### Work to complete
Copy out all the entries word for word.

+++++

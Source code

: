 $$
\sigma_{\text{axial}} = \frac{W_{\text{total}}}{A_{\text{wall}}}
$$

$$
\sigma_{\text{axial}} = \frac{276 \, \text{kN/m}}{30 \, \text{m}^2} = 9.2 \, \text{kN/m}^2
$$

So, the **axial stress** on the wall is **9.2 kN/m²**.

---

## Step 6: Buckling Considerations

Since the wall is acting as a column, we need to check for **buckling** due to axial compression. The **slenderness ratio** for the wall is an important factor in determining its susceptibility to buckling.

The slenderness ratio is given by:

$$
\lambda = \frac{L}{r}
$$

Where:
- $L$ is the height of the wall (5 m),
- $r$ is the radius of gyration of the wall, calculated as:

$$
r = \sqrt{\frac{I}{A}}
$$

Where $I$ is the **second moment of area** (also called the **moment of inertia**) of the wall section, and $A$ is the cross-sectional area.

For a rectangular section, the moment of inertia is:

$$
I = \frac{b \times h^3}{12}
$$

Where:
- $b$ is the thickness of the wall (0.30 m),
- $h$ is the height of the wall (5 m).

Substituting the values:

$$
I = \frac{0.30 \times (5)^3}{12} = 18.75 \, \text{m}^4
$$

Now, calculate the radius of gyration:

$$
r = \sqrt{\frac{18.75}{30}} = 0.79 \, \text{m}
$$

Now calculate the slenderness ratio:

+++++

### Response to this task
Source code

: $$
\sigma_{\text{axial}} = \frac{W_{\text{total}}}{A_{\text{wall}}}
$$

$$
\sigma_{\text{axial}} = \frac{276 \, \text{kN/m}}{30 \, \text{m}^2} = 9.2 \, \text{kN/m}^2
$$

So, the **axial stress** on the wall is **9.2 kN/m²**.

---

## Step 6: Buckling Considerations

Since the wall is acting as a column, we need to check for **buckling** due to axial compression. The **slenderness ratio** for the wall is an important factor in determining its susceptibility to buckling.

The slenderness ratio is given by:

$$
\lambda = \frac{L}{r}
$$

Where:
- $L$ is the height of the wall (5 m),
- $r$ is the radius of gyration of the wall, calculated as:

$$
r = \sqrt{\frac{I}{A}}
$$

Where $I$ is the **second moment of area** (also called the **moment of inertia**) of the wall section, and $A$ is the cross-sectional area.

For a rectangular section, the moment of inertia is:

$$
I = \frac{b \times h^3}{12}
$$

Where:
- $b$ is the thickness of the wall (0.30 m),
- $h$ is the height of the wall (5 m).

Substituting the values:

$$
I = \frac{0.30 \times (5)^3}{12} = 18.75 \, \text{m}^4
$$

Now, calculate the radius of gyration:

$$
r = \sqrt{\frac{18.75}{30}} = 0.79 \, \text{m}
$$

Now calculate the slenderness ratio:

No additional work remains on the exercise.